(Entries shown)
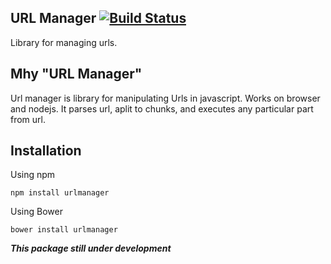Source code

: ## URL Manager [![Build Status](https://api.travis-ci.org/gunins/urlmanager.svg?branch=master)](https://travis-ci.org/gunins/urlmanager)

Library for managing urls.

## Mhy "URL Manager"

Url manager is library for manipulating Urls in javascript. Works on browser and nodejs. It parses url, aplit to chunks, and executes any particular part from url.

## Installation

Using npm

    npm install urlmanager

Using Bower

    bower install urlmanager

***This package still under development***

(Brief)
Search the entries above for "urlmanager". Show every line that has it.

(Answer section)
: ## URL Manager [![Build Status](https://api.travis-ci.org/gunins/urlmanager.svg?branch=master)](https://travis-ci.org/gunins/urlmanager)
    npm install urlmanager
    bower install urlmanager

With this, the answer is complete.